Sand zwischen den Zehen

Wer das kennt, nach dem Bad halb abgetrocknet am Ufer zu stehen, den restlichen Sand zwischen den Zehen hervorpulend, um die Schuhe wieder anzuziehen, der kennt diese behagliche Frische, wie sie mich in diesem Augenblick umgibt. Dementsprechend gutgelaunt kann es für mich an diesem Abend auch kein Drama mehr sein, dass ein Stöpsel von meiner Luftmatratze fehlt. Heute Nacht würde ich eben öfter zwischendurch nachpusten müssen, weil mein selbstgeschnitzter Ersatzstumpen aus Weideholz keinen sonderlich zuverlässigen Eindruck macht.

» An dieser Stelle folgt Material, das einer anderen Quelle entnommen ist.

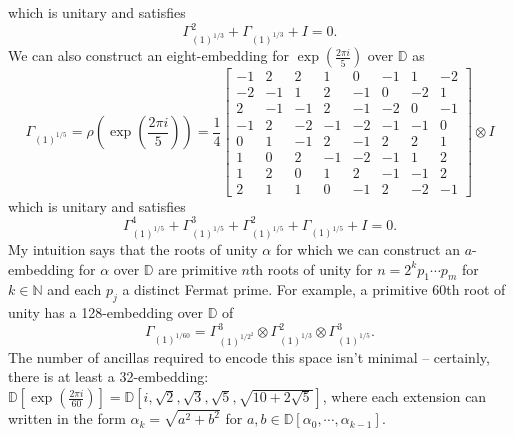 \documentclass{article}
\theoremstyle{definition}
\theoremstyle{theorem}
\theoremstyle{remark}
\begin{document}
	which is unitary and satisfies
	\[
		\Gamma_{(1)^{1/3}}^2 + \Gamma_{(1)^{1/3}} + I =0.
	\]
	We can also construct an eight-embedding for $\exp\left(\frac{2\pi i}{5}\right)$ over $\mathbb{D}$ as
	\[
	\Gamma_{(1)^{1/5}} = \rho\left(\exp\left(\frac{2\pi i}{5}\right)\right) = \frac{1}{4}\begin{bmatrix}
	-1 & 2 & 2 & 1 & 0 & -1 & 1 & -2 \\
	-2 & -1 & 1 & 2 & -1 & 0 & -2 & 1\\
	2 & -1 & -1 & 2 & -1 & -2 & 0 & -1\\
	-1 & 2 & -2 & -1 & -2 & -1 & -1 & 0\\
	0 & 1 & -1 & 2 & -1 & 2 & 2 & 1 \\
	1 & 0 & 2 & -1 & -2 & -1 & 1 & 2\\
	1 & 2 & 0 & 1 & 2 & -1 & -1 & 2\\
	2 & 1 & 1 & 0 & -1 & 2 & -2 & -1
	\end{bmatrix}\otimes I
	\]
	which is unitary and satisfies
	\[
	\Gamma_{(1)^{1/5}} ^4 + \Gamma_{(1)^{1/5}} ^3 +\Gamma_{(1)^{1/5}} ^2 + \Gamma_{(1)^{1/5}}  + I =0.
	\]
	My intuition says that the roots of unity $\alpha$ for which we can construct an $a$-embedding for $\alpha$ over $\mathbb{D}$ are primitive $n$th roots of unity for $n=2^k p_1 \cdots p_m$ for $k\in\mathbb{N}$ and each $p_j$ a distinct Fermat prime. For example, a primitive 60th root of unity has a 128-embedding over $\mathbb{D}$ of
	\[
		\Gamma_{(1)^{1/60}} = \Gamma_{(1)^{1/2^2}}^3 \otimes \Gamma_{(1)^{1/3}}^2\otimes\Gamma_{(1)^{1/5}}^3.
	\]
	The number of ancillas required to encode this space isn't minimal -- certainly, there is at least a 32-embedding: $\mathbb{D}\left[\exp\left(\frac{2\pi i}{60}\right)\right] = \mathbb{D}\left[i,\sqrt{2},\sqrt{3},\sqrt{5},\sqrt{10+2\sqrt{5}}\right]$, where each extension can written in the form $\alpha_k = \sqrt{a^2+b^2}$ for $a,b\in \mathbb{D}[\alpha_0,\cdots,\alpha_{k-1}]$.
	
\end{document}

Wesentlich mehr wiegt die Tatsache, dass der Abendwind unsere Schlafsäcke trocknete, die wir noch bis in die Dunkelheit hinein auf unserer improvisierten Wäscheleine flattern lassen.

Gemütliches Erdloch

Nachdem für unsere Schlafstatt alles zum Besten vorbereitet ist, schauen wir uns nach dem passenden Flecken für das allabendliche Lagerfeuer um. Wegen der Wetterlage wählen wir eine Art Schützengraben, eine Vertiefung unweit unseres Zeltes, in der sich bald die wohlige Wärme eines Feuers ausbreitet, während der Wind über unsere Köpfe hinwegpfeift. Bald ist die Erdkuhle von einem unwiderstehlich-würzigen Duft von scharf Gegrilltem erfüllt.

Dunkle Nacht

Um uns herum ist eine dunkle Nacht heraufgezogen. Wir sitzen satt und träge auf unseren Hockern und resümierten zum Abschluss noch den ersten Tag auf dem Wasser: Es hätte heute vieles schlimmer kommen können. Dementsprechend freuen wir uns darüber, dass wir nun alle drei wohlbehalten in einem gemütlichen Loch auf einem öden Militärübungsplatz hocken, mit dem wärmenden Schein eines ansehnlichen Lagerfeuers in unserer Mitte. Diesen ersten Tag haben wir glücklich herumgebracht und sind dabei sogar ein Stück weit vorangekommen. Was morgen kommen wird, beschäftigt uns an diesem Abend wenig, und ich lege die Karte bald beiseite. Was den heutigen Havarie-Zwischenfall betrifft, so analysieren wir das Geschehene eingehend und einigen uns zuletzt darauf, dass Unaufmerksamkeit der Grund dafür gewesen sein muss.

Geisterschatten

Die Glut wärmt und über uns strahlt das helle Mondlicht die nachtblauen Wolkenfetzen an, die vom Nachtwind getrieben, dahinfliegen und ihre Schatten wie Geister über das Land schicken. Wir fühlen uns schwer und Müdigkeit treibt uns bald ins Zelt. Wir überlassen dem Mond das Feld.